Governor William Phips grew disgusted when his own wife was mentioned by the afflicted girls. Determined at last to quell the madness, he suspended the special Court of Oyer and Terminer he had earlier established to hear witchcraft cases. The Superior Court of Judicature, formed to replace the "witchcraft" court, did not allow spectral evidence. This belief in the power of the accused to use their invisible shapes or spectres to torture their victims had sealed the fates of those tried by the Court of Oyer and Terminer.
The new court condemned only 3 of 56 defendants. In May 1693 Phips pardoned all those who were still in prison on witchcraft charges along with five others awaiting execution. In effect, the Salem witch trials were over.
Massachusetts as a whole repented the Salem witch-hunt in stages. The colony observed a day of atonement in 1697. It prompted one of the judges to seek public forgiveness for his role in the trials. That same year time, Reverend Joseph Green succeeded Samuel Parris as minister in Salem Village. Green reshuffled his congregation’s traditional seating plan, placing foes beside one another. As he had hoped, proximity bred charity. At Green’s urging, Ann Putnam, one of the leading accusers, offered a public apology in 1706.

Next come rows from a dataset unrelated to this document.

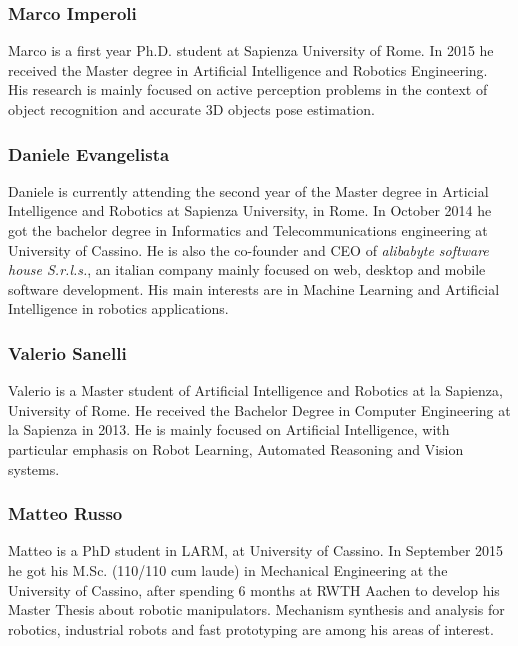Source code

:\documentclass[conference]{IEEEtran}
\begin{document}
\subsubsection*{Marco Imperoli}
Marco is a first year Ph.D. student at Sapienza University of Rome. 
In 2015 he received the Master degree in Artificial Intelligence and Robotics Engineering. 
His research is mainly focused on active perception problems in the context of object recognition and accurate 3D objects pose estimation. 

\subsubsection*{Daniele Evangelista}
Daniele is currently attending the second year of the Master degree in Articial Intelligence and Robotics at Sapienza University, in Rome. 
In October 2014 he got the bachelor degree in Informatics and Telecommunications engineering at University of Cassino. 
He is also the co-founder and CEO of \emph{alibabyte software house S.r.l.s.}, an italian company mainly focused on web, desktop and mobile 
software development. His main interests are in Machine Learning and Artificial Intelligence in robotics applications.

\subsubsection*{Valerio Sanelli}
Valerio is a Master student of Artificial Intelligence and Robotics at la Sapienza, University of Rome.
He received the Bachelor Degree in Computer Engineering at la Sapienza in 2013.
He is mainly focused on Artificial Intelligence, with particular  emphasis on Robot Learning, Automated Reasoning and Vision systems.

\subsubsection*{Matteo Russo}
Matteo is a PhD student in LARM, at University of Cassino. In September 2015 he got his M.Sc. (110/110 cum laude) in Mechanical Engineering 
at the University of Cassino, after spending 6 months at RWTH Aachen to develop his Master Thesis about robotic manipulators. 
Mechanism synthesis and analysis for robotics, industrial robots and fast prototyping are among his areas of interest.
\end{document}
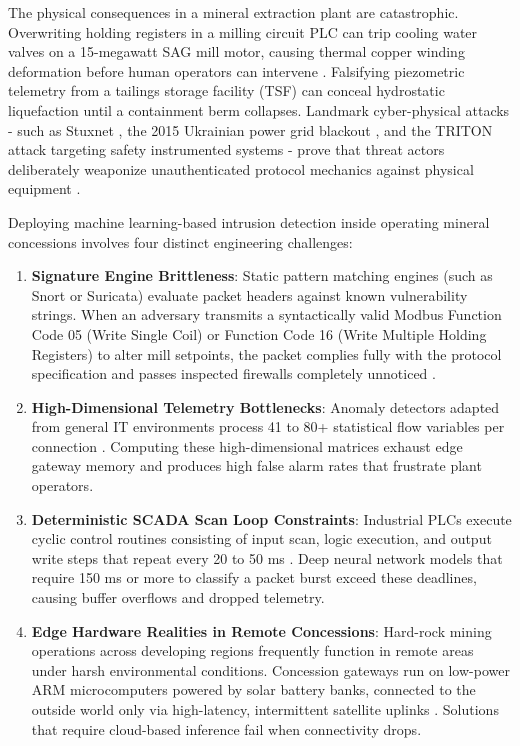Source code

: \documentclass[conference]{IEEEtran}
\begin{document}
The physical consequences in a mineral extraction plant are catastrophic. Overwriting holding registers in a milling circuit PLC can trip cooling water valves on a 15-megawatt SAG mill motor, causing thermal copper winding deformation before human operators can intervene \cite{butko2022cyber, amin2013cyber}. Falsifying piezometric telemetry from a tailings storage facility (TSF) can conceal hydrostatic liquefaction until a containment berm collapses. Landmark cyber-physical attacks - such as Stuxnet \cite{langner2011stuxnet, falliere2011w32}, the 2015 Ukrainian power grid blackout \cite{lee2014industrial}, and the TRITON attack targeting safety instrumented systems \cite{dipinto2018triton} - prove that threat actors deliberately weaponize unauthenticated protocol mechanics against physical equipment \cite{lin2018cyber, zhou2020deep}.

Deploying machine learning-based intrusion detection inside operating mineral concessions involves four distinct engineering challenges:
\begin{enumerate}
    \item \textbf{Signature Engine Brittleness}: Static pattern matching engines (such as Snort or Suricata) evaluate packet headers against known vulnerability strings. When an adversary transmits a syntactically valid Modbus Function Code 05 (Write Single Coil) or Function Code 16 (Write Multiple Holding Registers) to alter mill setpoints, the packet complies fully with the protocol specification and passes inspected firewalls completely unnoticed \cite{alanazi2022scada, hsu2017modbus}.
    \item \textbf{High-Dimensional Telemetry Bottlenecks}: Anomaly detectors adapted from general IT environments process 41 to 80+ statistical flow variables per connection \cite{kheddar2023deep, moustafa2015unsw, sharafaldin2018toward}. Computing these high-dimensional matrices exhaust edge gateway memory and produces high false alarm rates that frustrate plant operators.
    \item \textbf{Deterministic SCADA Scan Loop Constraints}: Industrial PLCs execute cyclic control routines consisting of input scan, logic execution, and output write steps that repeat every 20 to 50 ms \cite{amin2013cyber, stouffer2023guide}. Deep neural network models that require 150 ms or more to classify a packet burst exceed these deadlines, causing buffer overflows and dropped telemetry.
    \item \textbf{Edge Hardware Realities in Remote Concessions}: Hard-rock mining operations across developing regions frequently function in remote areas under harsh environmental conditions. Concession gateways run on low-power ARM microcomputers powered by solar battery banks, connected to the outside world only via high-latency, intermittent satellite uplinks \cite{butko2022cyber, litvinenko2020digital}. Solutions that require cloud-based inference fail when connectivity drops.
\end{enumerate}
\end{document}
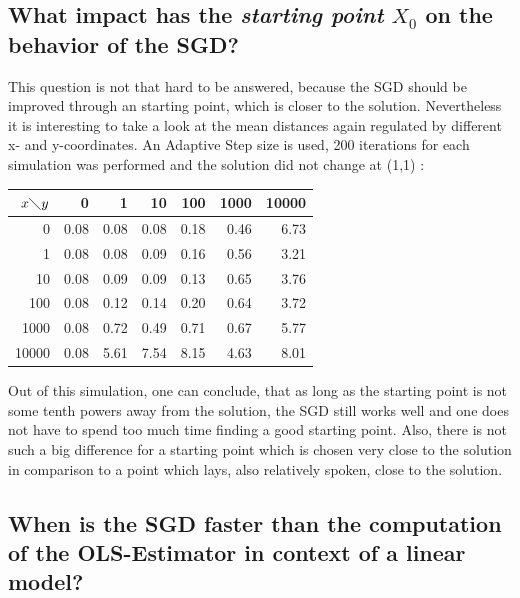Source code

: \documentclass{article}
\begin{document}
\subsection{What impact has the \textit{starting point} $X_0$ on the behavior of the SGD?}
This question is not that hard to be answered, because the SGD should be improved through an starting point, which is closer to the solution. Nevertheless it is interesting to take a look at the mean distances again regulated by different x- and y-coordinates. An Adaptive Step size is used, 200 iterations for each simulation was performed and the solution did not change at (1,1) :
\begin{table}[ht]
\centering
\begin{tabular}{rrrrrrr}
  \hline
$x \diagdown y$ & 0 & 1 & 10 & 100 & 1000 & 10000 \\ 
  \hline
0 & 0.08 & 0.08 & 0.08 & 0.18 & 0.46 & 6.73 \\ 
  1 & 0.08 & 0.08 & 0.09 & 0.16 & 0.56 & 3.21 \\ 
  10 & 0.08 & 0.09 & 0.09 & 0.13 & 0.65 & 3.76 \\ 
  100 & 0.08 & 0.12 & 0.14 & 0.20 & 0.64 & 3.72 \\ 
  1000 & 0.08 & 0.72 & 0.49 & 0.71 & 0.67 & 5.77 \\ 
  10000 & 0.08 & 5.61 & 7.54 & 8.15 & 4.63 & 8.01 \\ 
   \hline
\end{tabular}
\end{table}

Out of this simulation, one can conclude, that as long as the starting point is not some tenth powers away from the solution, the SGD still works well and one does not have to spend too much time finding a good starting point. Also, there is not such a big difference for a starting point which is chosen very close to the solution in comparison to a point which lays, also relatively spoken, close to the solution.

\subsection{When is the SGD faster than the computation of the OLS-Estimator in context of a linear model?}
\end{document}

In 1711 the legislature passed a bill restoring the rights and good names of some of the victims of “those dark and severe Prosecutions,”awarding restitution to their heirs”. Massachusetts apologized again in 1957, and the city of Salem and the town of Danvers (originally Salem Village) dedicated memorials to the slain “witches” in 1992.
The only good to come out of this disgrace to the legal system was that eventually other people came to their senses and condemned the Salem Witch Trials. But the stain of the Witch Trials remained. The symbols of authority ( the reverend, the doctor, and the judge) had all participated in this travesty of justice and abomination of morality.